THE TASK
Among the entries below, one stretch runs from the line that contains "δ13C −10‰ to −14‰" through the line that contains "usually 3.2‰ ± 0.4‰". Repeat that stretch exactly, ends included, and only that.

SUPPLIED DATA
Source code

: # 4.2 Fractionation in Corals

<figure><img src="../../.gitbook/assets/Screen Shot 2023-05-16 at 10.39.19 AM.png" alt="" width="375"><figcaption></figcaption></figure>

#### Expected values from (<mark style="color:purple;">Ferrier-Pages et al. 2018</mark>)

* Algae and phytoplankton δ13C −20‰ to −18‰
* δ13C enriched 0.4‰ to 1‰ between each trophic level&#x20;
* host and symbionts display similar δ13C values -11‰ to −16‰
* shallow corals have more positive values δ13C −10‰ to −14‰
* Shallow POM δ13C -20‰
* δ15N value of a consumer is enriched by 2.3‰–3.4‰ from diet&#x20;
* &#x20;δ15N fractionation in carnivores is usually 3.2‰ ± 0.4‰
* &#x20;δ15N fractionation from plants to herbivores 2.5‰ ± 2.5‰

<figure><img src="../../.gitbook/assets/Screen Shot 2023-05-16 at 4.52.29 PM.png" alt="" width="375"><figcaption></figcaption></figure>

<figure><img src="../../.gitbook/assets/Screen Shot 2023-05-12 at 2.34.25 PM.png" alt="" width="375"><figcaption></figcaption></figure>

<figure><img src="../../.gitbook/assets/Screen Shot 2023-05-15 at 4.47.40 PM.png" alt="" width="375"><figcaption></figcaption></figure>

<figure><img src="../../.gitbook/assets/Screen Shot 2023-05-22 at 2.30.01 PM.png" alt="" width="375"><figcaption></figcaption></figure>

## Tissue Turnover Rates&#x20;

WRITTEN REPLY
* shallow corals have more positive values δ13C −10‰ to −14‰
* Shallow POM δ13C -20‰
* δ15N value of a consumer is enriched by 2.3‰–3.4‰ from diet&#x20;
* &#x20;δ15N fractionation in carnivores is usually 3.2‰ ± 0.4‰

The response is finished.